Natural Environment

Communities having safe and non-toxic water, soil, indoor and outdoor air is imperative to ensure a healthy natural environment residents breathe, drink, and live from. Living in a neighborhood with a polluted natural environment imposes a devastating health risk on residents that they cannot manage individually. Toxic waste sites and facilities that release toxic emissions are more likely to be sited in low-income neighborhoods.(2) Lower income communities that are predominantly non-white have higher rates of asthma, lead poisoning, and mortality. Low-income and minority populations are also more likely to live in areas where high lead exposure is likely, due either to soil contamination or to lead paint.(3) At schools ranked in the bottom fifth for air quality, the children were 92% minority.(1) For Native American communities, a history of broken treaties has not only subjected them to living in poor quality environmental conditions but has also allowed the pollution and destruction of significant cultural sites.

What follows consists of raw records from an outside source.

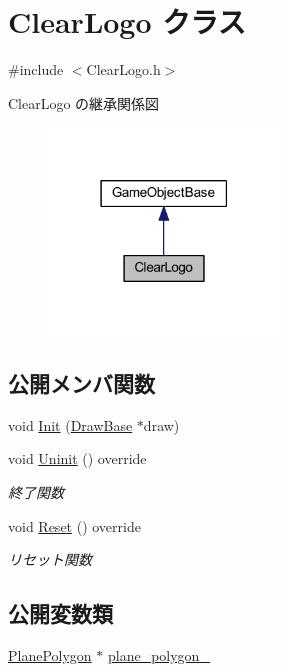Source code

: \hypertarget{class_clear_logo}{}\section{Clear\+Logo クラス}
\label{class_clear_logo}


{\ttfamily \#include $<$Clear\+Logo.\+h$>$}



Clear\+Logo の継承関係図\nopagebreak
\begin{figure}[H]
\begin{center}
\leavevmode
\includegraphics[width=174pt]{class_clear_logo__inherit__graph}
\end{center}
\end{figure}
\subsection*{公開メンバ関数}
\begin{DoxyCompactItemize}
\item 
void \mbox{\hyperlink{class_clear_logo_a46c1a948342d75bb418047a31e70999d}{Init}} (\mbox{\hyperlink{class_draw_base}{Draw\+Base}} $\ast$draw)
\item 
void \mbox{\hyperlink{class_clear_logo_ab55def116615b92a8e8cc40b364b7a4c}{Uninit}} () override
\begin{DoxyCompactList}\small\item\em 終了関数 \end{DoxyCompactList}\item 
void \mbox{\hyperlink{class_clear_logo_aa19369cbace0cc79957ef7b4d4dbd0f5}{Reset}} () override
\begin{DoxyCompactList}\small\item\em リセット関数 \end{DoxyCompactList}\end{DoxyCompactItemize}
\subsection*{公開変数類}
\begin{DoxyCompactItemize}
\item 
\mbox{\hyperlink{class_plane_polygon}{Plane\+Polygon}} $\ast$ \mbox{\hyperlink{class_clear_logo_ad4c1abbd7e501cc44357c9f65e12482f}{plane\+\_\+polygon\+\_\+}}
\end{DoxyCompactItemize}
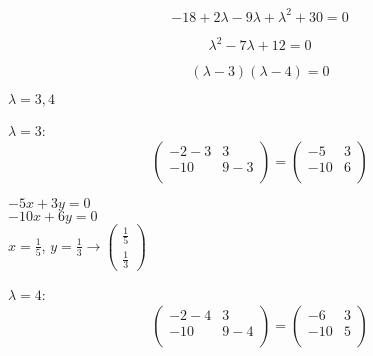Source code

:\documentclass[12pt]{article}
\begin{document}
\begin{enumerate}
\begin{enumerate}[label=(\alph*)]
            \begin{equation}
                -18 + 2\lambda - 9\lambda + \lambda^2 + 30 = 0 
            \end{equation}

            \begin{equation}
                \lambda^2 - 7\lambda + 12 = 0 
            \end{equation}

            \begin{equation}
                (\lambda - 3)(\lambda - 4) = 0
            \end{equation}

            $\lambda = 3, 4$

            $\lambda = 3$:
            \begin{equation}
                \begin{pmatrix}
                -2 - 3 & 3 \\
                -10 & 9 - 3 \\
                \end{pmatrix} = \begin{pmatrix}
                -5 & 3 \\
                -10 & 6 \\
                \end{pmatrix}
            \end{equation}

            $-5x + 3y = 0$ \\
            $-10x + 6y = 0$ \\

            $x = \frac{1}{5}$, $y = \frac{1}{3} \xrightarrow{} \begin{pmatrix}
                \frac{1}{5} \\
                \frac{1}{3}
            \end{pmatrix}$ 

            $\lambda = 4$:
            \begin{equation}
                \begin{pmatrix}
                -2 - 4 & 3 \\
                -10 & 9 - 4 \\
                \end{pmatrix} = \begin{pmatrix}
                -6 & 3 \\
                -10 & 5 \\
                \end{pmatrix}
            \end{equation}


\end{enumerate}
\end{enumerate}
\end{document}

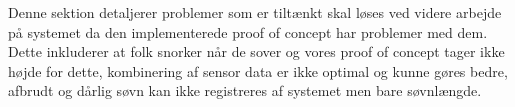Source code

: Denne sektion detaljerer problemer som er tiltænkt skal løses ved videre arbejde på systemet da den implementerede proof of concept har problemer med dem. 
Dette inkluderer at folk snorker når de sover og vores proof of concept tager ikke højde for dette, kombinering af sensor data er ikke optimal og kunne gøres bedre, afbrudt og dårlig søvn kan ikke registreres af systemet men bare søvnlængde. 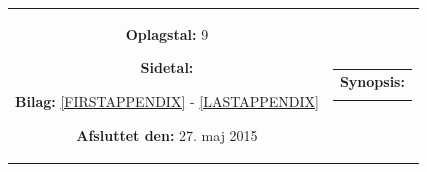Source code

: \begin{titlepage}
\begin{nopagebreak}
{\begin{tabular}{cc}
{\begin{description}
						\item {\bf Oplagstal:} 9
						\item {\bf Sidetal:} \numpages
						\item {\bf Bilag:} \ref{FIRSTAPPENDIX} - \ref{LASTAPPENDIX}
						\item {\bf Afsluttet den:} 27. maj 2015
					\end{description}
					\vfill
				} &
				\parbox{7cm}{
					\vspace{.15cm}
					\hfill 
					\begin{tabular}{l}
						{\bf Synopsis:}\bigskip \\
						\fbox{
							\parbox{6.5cm}{\smallskip
								{\vfill{\small 
								\smallskip}}
							}
						}
  					\end{tabular}
  				}
			\end{tabular}
		}\\
		\\
	\end{nopagebreak}
\end{titlepage}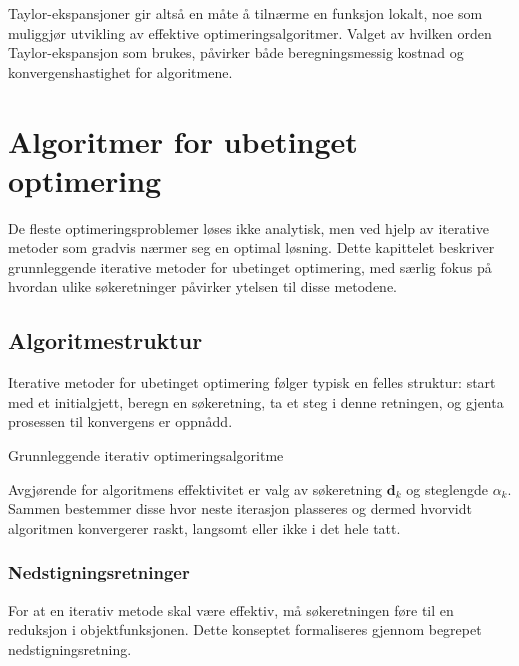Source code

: Taylor-ekspansjoner gir altså en måte å tilnærme en funksjon lokalt, noe som muliggjør utvikling av effektive optimeringsalgoritmer. Valget av hvilken orden Taylor-ekspansjon som brukes, påvirker både beregningsmessig kostnad og konvergenshastighet for algoritmene.

\chapter{Algoritmer for ubetinget optimering}
\label{chap:iterative_methods}

De fleste optimeringsproblemer løses ikke analytisk, men ved hjelp av iterative metoder som gradvis nærmer seg en optimal løsning.
Dette kapittelet beskriver grunnleggende iterative metoder for ubetinget optimering, med særlig fokus på hvordan ulike søkeretninger påvirker ytelsen til disse metodene.

\section{Algoritmestruktur}
\label{sec:iterative_structure}

Iterative metoder for ubetinget optimering følger typisk en felles struktur: start med et initialgjett, beregn en søkeretning, ta et steg i denne retningen, og gjenta prosessen til konvergens er oppnådd.

\begin{algorithm}[H]
	\SetAlgoLined
	\caption{Grunnleggende iterativ optimeringsalgoritme}
	\label{alg:general_iterative}
\end{algorithm}

Avgjørende for algoritmens effektivitet er valg av søkeretning \(\symbf{d}_k\) og steglengde \(\alpha_k\). Sammen bestemmer disse hvor neste iterasjon plasseres og dermed hvorvidt algoritmen konvergerer raskt, langsomt eller ikke i det hele tatt.
\subsection{Nedstigningsretninger}
\label{sec:descent_directions}

For at en iterativ metode skal være effektiv, må søkeretningen føre til en reduksjon i objektfunksjonen. Dette konseptet formaliseres gjennom begrepet nedstigningsretning.

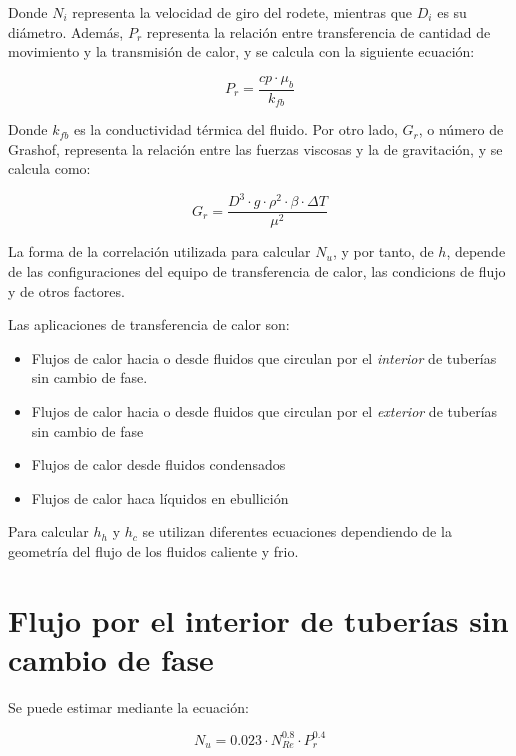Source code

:\documentclass{AsignaturaResumen}
\begin{document}
Donde $N_{i}$ representa la velocidad de giro del rodete, mientras que $D_{i}$ es su diámetro. Además, $P_{r}$ representa la relación entre transferencia de cantidad de movimiento y la transmisión de calor, y se calcula con la siguiente ecuación:

\begin{equation}
    P_{r} = \frac{cp \cdot \mu_{b}}{k_{fb}}
\end{equation}

Donde $k_{fb}$ es la conductividad térmica del fluido. Por otro lado, $G_{r}$, o número de Grashof, representa la relación entre las fuerzas viscosas y la de gravitación, y se calcula como:

\begin{equation}
    G_{r} = \frac{D^{3} \cdot g \cdot \rho^{2} \cdot \beta \cdot \Delta T}{\mu^{2}}
\end{equation}

La forma de la correlación utilizada para calcular $N_{u}$, y por tanto, de $h$, depende de las configuraciones del equipo de transferencia de calor, las condicions de flujo y de otros factores.

Las aplicaciones de transferencia de calor son:

\begin{itemize}
    \item Flujos de calor hacia o desde fluidos que circulan por el \emph{interior} de tuberías sin cambio de fase.
    \item Flujos de calor hacia o desde fluidos que circulan por el \emph{exterior} de tuberías sin cambio de fase
    \item Flujos de calor desde fluidos condensados
    \item Flujos de calor haca líquidos en ebullición
\end{itemize}

Para calcular $h_{h}$ y $h_{c}$ se utilizan diferentes ecuaciones dependiendo de la geometría del flujo de los fluidos caliente y frio.

\section{Flujo por el interior de tuberías sin cambio de fase}

Se puede estimar mediante la ecuación:

\begin{equation}
    N_{u} = 0.023 \cdot N_{Re}^{0.8} \cdot P_{r}^{0.4} 
\end{equation}
\end{document}
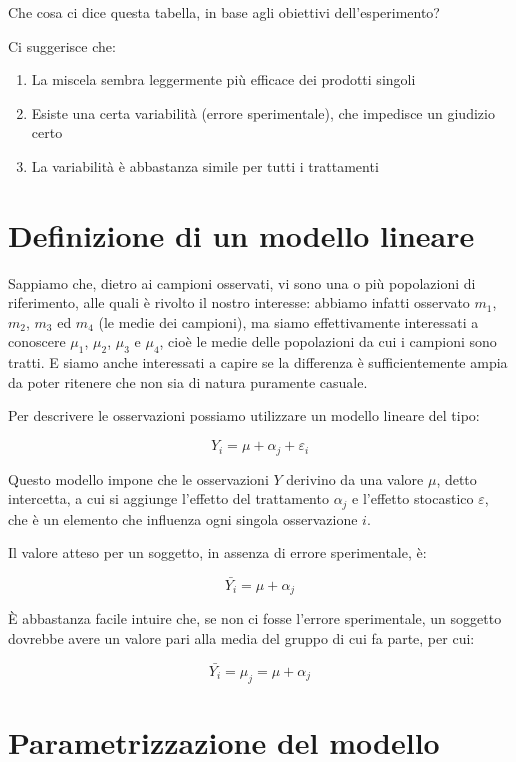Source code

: \documentclass[a4paper,12pt,oneside]{book}
\providecommand{\tightlist}{%
  \setlength{\itemsep}{0pt}\setlength{\parskip}{0pt}}
\begin{document}
Che cosa ci dice questa tabella, in base agli obiettivi dell'esperimento?

Ci suggerisce che:

\begin{enumerate}
\def\labelenumi{\arabic{enumi}.}
\tightlist
\item
  La miscela sembra leggermente più efficace dei prodotti singoli
\item
  Esiste una certa variabilità (errore sperimentale), che impedisce un giudizio certo
\item
  La variabilità è abbastanza simile per tutti i trattamenti
\end{enumerate}

\hypertarget{definizione-di-un-modello-lineare}{%
\section{Definizione di un modello lineare}\label{definizione-di-un-modello-lineare}}

Sappiamo che, dietro ai campioni osservati, vi sono una o più popolazioni di riferimento, alle quali è rivolto il nostro interesse: abbiamo infatti osservato \(m_1\), \(m_2\), \(m_3\) ed \(m_4\) (le medie dei campioni), ma siamo effettivamente interessati a conoscere \(\mu_1\), \(\mu_2\), \(\mu_3\) e \(\mu_4\), cioè le medie delle popolazioni da cui i campioni sono tratti. E siamo anche interessati a capire se la differenza è sufficientemente ampia da poter ritenere che non sia di natura puramente casuale.

Per descrivere le osservazioni possiamo utilizzare un modello lineare del tipo:

\[Y_i = \mu + \alpha_j + \varepsilon_i\]

Questo modello impone che le osservazioni \(Y\) derivino da una valore \(\mu\), detto intercetta, a cui si aggiunge l'effetto del trattamento \(\alpha_j\) e l'effetto stocastico \(\varepsilon\), che è un elemento che influenza ogni singola osservazione \(i\).

Il valore atteso per un soggetto, in assenza di errore sperimentale, è:

\[\bar{Y_i} = \mu + \alpha_j\]

È abbastanza facile intuire che, se non ci fosse l'errore sperimentale, un soggetto dovrebbe avere un valore pari alla media del gruppo di cui fa parte, per cui:

\[\bar{Y_i} = \mu_j = \mu + \alpha_j\]

\hypertarget{parametrizzazione-del-modello}{%
\section{Parametrizzazione del modello}\label{parametrizzazione-del-modello}}
\end{document}
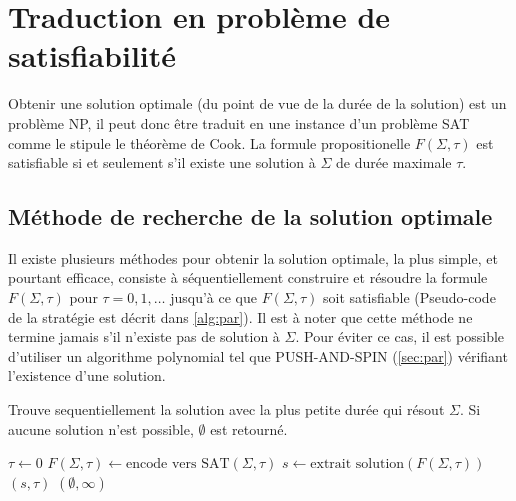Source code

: \documentclass[french, 12pt, letterpaper]{article}
\theoremstyle{definition}
\theoremstyle{proposition}
\theoremstyle{example}
\begin{document}
    \newpage
    \section{Traduction en problème de satisfiabilité}

    Obtenir une solution optimale (du point de vue de la durée de la solution) est un problème NP, il peut donc être traduit en une instance
    d'un problème SAT comme le stipule le théorème de Cook. La formule propositionelle $F(\Sigma, \tau)$ est satisfiable si et seulement s'il existe une solution à $\Sigma$
    de durée maximale $\tau$.

    \subsection{Méthode de recherche de la solution optimale}
    \label{sec:methiter}

    Il existe plusieurs méthodes pour obtenir la solution optimale, la plus simple, et pourtant efficace, consiste à séquentiellement construire
    et résoudre la formule $F(\Sigma, \tau)$ pour $\tau = 0, 1, \ldots$ jusqu'à ce que $F(\Sigma, \tau)$ soit satisfiable 
    (Pseudo-code de la stratégie est décrit dans \ref{alg:par}).
    Il est à noter que cette méthode ne termine jamais s'il n'existe pas de solution à $\Sigma$. Pour éviter ce cas, il est possible 
    d'utiliser un algorithme polynomial tel que PUSH-AND-SPIN \cite{PAS} (\ref{sec:par}) vérifiant l'existence d'une solution.

    \begin{algorithm}
        \caption{Trouve sequentiellement la solution avec la plus petite durée qui résout $\Sigma$. 
        Si aucune solution n'est possible, $\emptyset$ est retourné.}
        \begin{algorithmic}
            \label{alg:par}
                \STATE $\tau \leftarrow 0$
                \LOOP
                    \STATE $F(\Sigma, \tau) \leftarrow \text{encode vers SAT}(\Sigma, \tau)$
                        \STATE $s \leftarrow \text{extrait solution}(F(\Sigma, \tau))$
                        \RETURN $( s, \tau )$ 
                    \ENDIF
                \ENDLOOP
            \ELSE
                \RETURN $( \emptyset, \infty )$ 
            \ENDIF
        \end{algorithmic}
    \end{algorithm}
        
\end{document}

  1. Larsen BA, Pekmezi D, Marquez B, Benitez TJ, Marcus BH.
    Physical activity in Latinas: social and environmental influences. Womens Health Lond Engl. 2013;9(2). doi:10.2217/whe.13.9.
  2. Christian-Smith J, Gleick P, Cooley H, Allen L, Vanderwarker A, Berry. A Twenty-First Century U.S. Water Policy.
    http://www2.pacinst.org/wp-content/uploads/2013/02/water_and_environmental_justice_ch3.pdf. Accessed June 21, 2017.
  3. Massey R. Environmental Justice: Income, Race, and Health.